Eric Foner’s “The Making of Radical Reconstruction” talks about the ever-expanding influence of the radical republican and reconstruction policies. Reconstruction is a period in American history from 1866-1877 after the Civil War ended and slavery was abolished. The focus of reconstruction was the reuniting of the South and North, finding compromises with citizens in the South and discussing the freed slaves status of citizenship and how it would compare to whites. In this reading Foner discusses reconstruction theory which is that white men in the south were far more concerned with salvaging as much of the past way of living, in the hopes bringing it into or recreating in the new type of civilization that the northern radical republicans. And although they never fully got everything back to the way it used to be they did everything in their power to slow it down. One of their biggest fears was the passing of the 14th amendment which was suppose to give equal rights to all citizens and give them the ability to vote. But even after the passing of the law African-Americans were still not allowed to vote. They did not like this law because they did not hand over any power to colored people who could then make even more change. I feel like this kind of stuff stills goes on to a lesser degree in our modern day. Politicians are still finding ways to keep African-Americans at a disadvantage in a more discreet way.

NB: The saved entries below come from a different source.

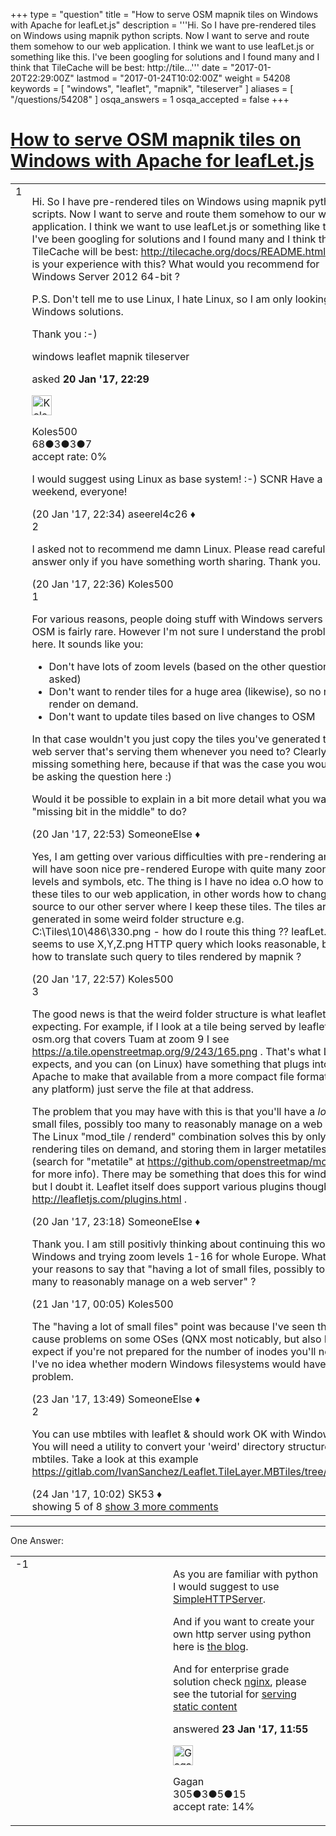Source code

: +++
type = "question"
title = "How to serve OSM mapnik tiles on Windows with Apache for leafLet.js"
description = '''Hi. So I have pre-rendered tiles on Windows using mapnik python scripts. Now I want to serve and route them somehow to our web application. I think we want to use leafLet.js or something like this. I&#x27;ve been googling for solutions and I found many and I think that TileCache will be best: http://tile...'''
date = "2017-01-20T22:29:00Z"
lastmod = "2017-01-24T10:02:00Z"
weight = 54208
keywords = [ "windows", "leaflet", "mapnik", "tileserver" ]
aliases = [ "/questions/54208" ]
osqa_answers = 1
osqa_accepted = false
+++

<div class="headNormal">

# [How to serve OSM mapnik tiles on Windows with Apache for leafLet.js](/questions/54208/how-to-serve-osm-mapnik-tiles-on-windows-with-apache-for-leafletjs)

</div>

<div id="main-body">

<div id="askform">

<table id="question-table" style="width:100%;">
<colgroup>
<col style="width: 50%" />
<col style="width: 50%" />
</colgroup>
<tbody>
<tr>
<td style="width: 30px; vertical-align: top"><div class="vote-buttons">
<span id="post-54208-upvote" class="ajax-command post-vote up" rel="nofollow" title="I like this post (click again to cancel)"> </span>
<div id="post-54208-score" class="post-score" title="current number of votes">
1
</div>
<span id="post-54208-downvote" class="ajax-command post-vote down" rel="nofollow" title="I dont like this post (click again to cancel)"> </span> <span id="favorite-mark" class="ajax-command favorite-mark" rel="nofollow" title="mark/unmark this question as favorite (click again to cancel)"> </span>
<div id="favorite-count" class="favorite-count">
&#10;</div>
</div></td>
<td><div id="item-right">
<div class="question-body">
<p>Hi. So I have pre-rendered tiles on Windows using mapnik python scripts. Now I want to serve and route them somehow to our web application. I think we want to use leafLet.js or something like this. I've been googling for solutions and I found many and I think that TileCache will be best: <a href="http://tilecache.org/docs/README.html">http://tilecache.org/docs/README.html</a> What is your experience with this? What would you recommend for Windows Server 2012 64-bit ?</p>
<p>P.S. Don't tell me to use Linux, I hate Linux, so I am only looking for Windows solutions.</p>
<p>Thank you :-)</p>
</div>
<div id="question-tags" class="tags-container tags">
<span class="post-tag tag-link-windows" rel="tag" title="see questions tagged &#39;windows&#39;">windows</span> <span class="post-tag tag-link-leaflet" rel="tag" title="see questions tagged &#39;leaflet&#39;">leaflet</span> <span class="post-tag tag-link-mapnik" rel="tag" title="see questions tagged &#39;mapnik&#39;">mapnik</span> <span class="post-tag tag-link-tileserver" rel="tag" title="see questions tagged &#39;tileserver&#39;">tileserver</span>
</div>
<div id="question-controls" class="post-controls">
&#10;</div>
<div class="post-update-info-container">
<div class="post-update-info post-update-info-user">
<p>asked <strong>20 Jan '17, 22:29</strong></p>
<img src="https://secure.gravatar.com/avatar/f98ed179efe75af596090a497cefeb90?s=32&amp;d=identicon&amp;r=g" class="gravatar" width="32" height="32" alt="Koles500&#39;s gravatar image" />
<p><span>Koles500</span><br />
<span class="score" title="68 reputation points">68</span><span title="3 badges"><span class="badge1">●</span><span class="badgecount">3</span></span><span title="3 badges"><span class="silver">●</span><span class="badgecount">3</span></span><span title="7 badges"><span class="bronze">●</span><span class="badgecount">7</span></span><br />
<span class="accept_rate" title="Rate of the user&#39;s accepted answers">accept rate:</span> <span title="Koles500 has no accepted answers">0%</span></p>
</div>
</div>
<div id="comments-container-54208" class="comments-container">
<span id="54209"></span>
<div id="comment-54209" class="comment">
<div id="post-54209-score" class="comment-score">
&#10;</div>
<div class="comment-text">
<p>I would suggest using Linux as base system! :-) SCNR Have a nice weekend, everyone!</p>
</div>
<div id="comment-54209-info" class="comment-info">
<span class="comment-age">(20 Jan '17, 22:34)</span> <span class="comment-user userinfo">aseerel4c26 ♦</span>
</div>
</div>
<span id="54210"></span>
<div id="comment-54210" class="comment">
<div id="post-54210-score" class="comment-score">
2
</div>
<div class="comment-text">
<p>I asked not to recommend me damn Linux. Please read carefuly and answer only if you have something worth sharing. Thank you.</p>
</div>
<div id="comment-54210-info" class="comment-info">
<span class="comment-age">(20 Jan '17, 22:36)</span> <span class="comment-user userinfo">Koles500</span>
</div>
</div>
<span id="54211"></span>
<div id="comment-54211" class="comment">
<div id="post-54211-score" class="comment-score">
1
</div>
<div class="comment-text">
<p>For various reasons, people doing stuff with Windows servers on OSM is fairly rare. However I'm not sure I understand the problem here. It sounds like you:</p>
<ul>
<li>Don't have lots of zoom levels (based on the other question you asked)</li>
<li>Don't want to render tiles for a huge area (likewise), so no need to render on demand.</li>
<li>Don't want to update tiles based on live changes to OSM</li>
</ul>
<p>In that case wouldn't you just copy the tiles you've generated to the web server that's serving them whenever you need to? Clearly I'm missing something here, because if that was the case you wouldn't be asking the question here :)</p>
<p>Would it be possible to explain in a bit more detail what you want the "missing bit in the middle" to do?</p>
</div>
<div id="comment-54211-info" class="comment-info">
<span class="comment-age">(20 Jan '17, 22:53)</span> <span class="comment-user userinfo">SomeoneElse ♦</span>
</div>
</div>
<span id="54212"></span>
<div id="comment-54212" class="comment not_top_scorer">
<div id="post-54212-score" class="comment-score">
&#10;</div>
<div class="comment-text">
<p>Yes, I am getting over various difficulties with pre-rendering and we will have soon nice pre-rendered Europe with quite many zoom levels and symbols, etc. The thing is I have no idea o.O how to serve these tiles to our web application, in other words how to change data source to our other server where I keep these tiles. The tiles are generated in some weird folder structure e.g. C:\Tiles\10\486\330.png - how do I route this thing ?? leafLet.js seems to use X,Y,Z.png HTTP query which looks reasonable, but how to translate such query to tiles rendered by mapnik ?</p>
</div>
<div id="comment-54212-info" class="comment-info">
<span class="comment-age">(20 Jan '17, 22:57)</span> <span class="comment-user userinfo">Koles500</span>
</div>
</div>
<span id="54215"></span>
<div id="comment-54215" class="comment">
<div id="post-54215-score" class="comment-score">
3
</div>
<div class="comment-text">
<p>The good news is that the weird folder structure is what leaflet is expecting. For example, if I look at a tile being served by leaflet at osm.org that covers Tuam at zoom 9 I see <a href="https://a.tile.openstreetmap.org/9/243/165.png">https://a.tile.openstreetmap.org/9/243/165.png</a> . That's what Leaflet expects, and you can (on Linux) have something that plugs into Apache to make that available from a more compact file format or (on any platform) just serve the file at that address.</p>
<p>The problem that you may have with this is that you'll have a <em>lot</em> of small files, possibly too many to reasonably manage on a web server. The Linux "mod_tile / renderd" combination solves this by only rendering tiles on demand, and storing them in larger metatiles (search for "metatile" at <a href="https://github.com/openstreetmap/mod_tile">https://github.com/openstreetmap/mod_tile</a> for more info). There may be something that does this for windows, but I doubt it. Leaflet itself does support various plugins though: <a href="http://leafletjs.com/plugins.html">http://leafletjs.com/plugins.html</a> .</p>
</div>
<div id="comment-54215-info" class="comment-info">
<span class="comment-age">(20 Jan '17, 23:18)</span> <span class="comment-user userinfo">SomeoneElse ♦</span>
</div>
</div>
<span id="54218"></span>
<div id="comment-54218" class="comment not_top_scorer">
<div id="post-54218-score" class="comment-score">
&#10;</div>
<div class="comment-text">
<p>Thank you. I am still positivly thinking about continuing this work on Windows and trying zoom levels 1-16 for whole Europe. What are your reasons to say that "having a lot of small files, possibly too many to reasonably manage on a web server" ?</p>
</div>
<div id="comment-54218-info" class="comment-info">
<span class="comment-age">(21 Jan '17, 00:05)</span> <span class="comment-user userinfo">Koles500</span>
</div>
</div>
<span id="54255"></span>
<div id="comment-54255" class="comment not_top_scorer">
<div id="post-54255-score" class="comment-score">
&#10;</div>
<div class="comment-text">
<p>The "having a lot of small files" point was because I've seen that cause problems on some OSes (QNX most noticably, but also Linux I expect if you're not prepared for the number of inodes you'll need). I've no idea whether modern Windows filesystems would have that problem.</p>
</div>
<div id="comment-54255-info" class="comment-info">
<span class="comment-age">(23 Jan '17, 13:49)</span> <span class="comment-user userinfo">SomeoneElse ♦</span>
</div>
</div>
<span id="54263"></span>
<div id="comment-54263" class="comment">
<div id="post-54263-score" class="comment-score">
2
</div>
<div class="comment-text">
<p>You can use mbtiles with leaflet &amp; should work OK with Windows. You will need a utility to convert your 'weird' directory structure to mbtiles. Take a look at this example <a href="https://gitlab.com/IvanSanchez/Leaflet.TileLayer.MBTiles/tree/master">https://gitlab.com/IvanSanchez/Leaflet.TileLayer.MBTiles/tree/master</a></p>
</div>
<div id="comment-54263-info" class="comment-info">
<span class="comment-age">(24 Jan '17, 10:02)</span> <span class="comment-user userinfo">SK53 ♦</span>
</div>
</div>
</div>
<div id="comment-tools-54208" class="comment-tools">
<span class="comments-showing"> showing 5 of 8 </span> <a href="#" class="show-all-comments-link">show 3 more comments</a>
</div>
<div class="clear">
&#10;</div>
<div id="comment-54208-form-container" class="comment-form-container">
&#10;</div>
<div class="clear">
&#10;</div>
</div></td>
</tr>
</tbody>
</table>

------------------------------------------------------------------------

<div class="tabBar">

<span id="sort-top"></span>

<div class="headQuestions">

One Answer:

</div>

</div>

<span id="54251"></span>

<div id="answer-container-54251" class="answer">

<table style="width:100%;">
<colgroup>
<col style="width: 50%" />
<col style="width: 50%" />
</colgroup>
<tbody>
<tr>
<td style="width: 30px; vertical-align: top"><div class="vote-buttons">
<span id="post-54251-upvote" class="ajax-command post-vote up" rel="nofollow" title="I like this post (click again to cancel)"> </span>
<div id="post-54251-score" class="post-score" title="current number of votes">
-1
</div>
<span id="post-54251-downvote" class="ajax-command post-vote down" rel="nofollow" title="I dont like this post (click again to cancel)"> </span>
</div></td>
<td><div class="item-right">
<div class="answer-body">
<p>As you are familiar with python I would suggest to use <a href="https://docs.python.org/2/library/simplehttpserver.html">SimpleHTTPServer</a>.</p>
<p>And if you want to create your own http server using python here is <a href="http://pwp.stevecassidy.net/wsgi/static.html">the blog</a>.</p>
<p>And for enterprise grade solution check <a href="http://nginx.org/en/docs/windows.html">nginx</a>, please see the tutorial for <a href="https://www.nginx.com/resources/admin-guide/serving-static-content/">serving static content</a></p>
</div>
<div class="answer-controls post-controls">
&#10;</div>
<div class="post-update-info-container">
<div class="post-update-info post-update-info-user">
<p>answered <strong>23 Jan '17, 11:55</strong></p>
<img src="https://secure.gravatar.com/avatar/39d75f04e1a21ba653b41ac75ec1b026?s=32&amp;d=identicon&amp;r=g" class="gravatar" width="32" height="32" alt="Gagan&#39;s gravatar image" />
<p><span>Gagan</span><br />
<span class="score" title="305 reputation points">305</span><span title="3 badges"><span class="badge1">●</span><span class="badgecount">3</span></span><span title="5 badges"><span class="silver">●</span><span class="badgecount">5</span></span><span title="15 badges"><span class="bronze">●</span><span class="badgecount">15</span></span><br />
<span class="accept_rate" title="Rate of the user&#39;s accepted answers">accept rate:</span> <span title="Gagan has 2 accepted answers">14%</span></p>
</div>
</div>
<div id="comments-container-54251" class="comments-container">
&#10;</div>
<div id="comment-tools-54251" class="comment-tools">
&#10;</div>
<div class="clear">
&#10;</div>
<div id="comment-54251-form-container" class="comment-form-container">
&#10;</div>
<div class="clear">
&#10;</div>
</div></td>
</tr>
</tbody>
</table>

</div>

<div class="paginator-container-left">

</div>

</div>

</div>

One thought on “Blog post #3”

  1. This is a nice, succinct summary of the chapter with some original thought and analysis, but the central conflict you identify between former slaveowners/white southerners and Republicans in Congress gets a little lost, perhaps due to an incomplete sentence at the end.

    Historically and factually, yes, white southerners did everything in their power to prevent the passage of suffrage for formerly enslaved men in the 1860s, but could not—the last section of the chapter is titled “The Coming of Black Suffrage,” and you should know from class that the 15th Amendment (1870) guaranteed the right to vote for Black men.

    What happened after that—i.e., during and after Reconstruction—is where it really gets complicated. But it was only after the defeat of Reconstruction, and the re-institution of white rule in the South, that white southerners were able to impose literacy tests, grandfather clauses, etc. to keep Black people from voting—and even then they were never totally successful. No conflict, no history.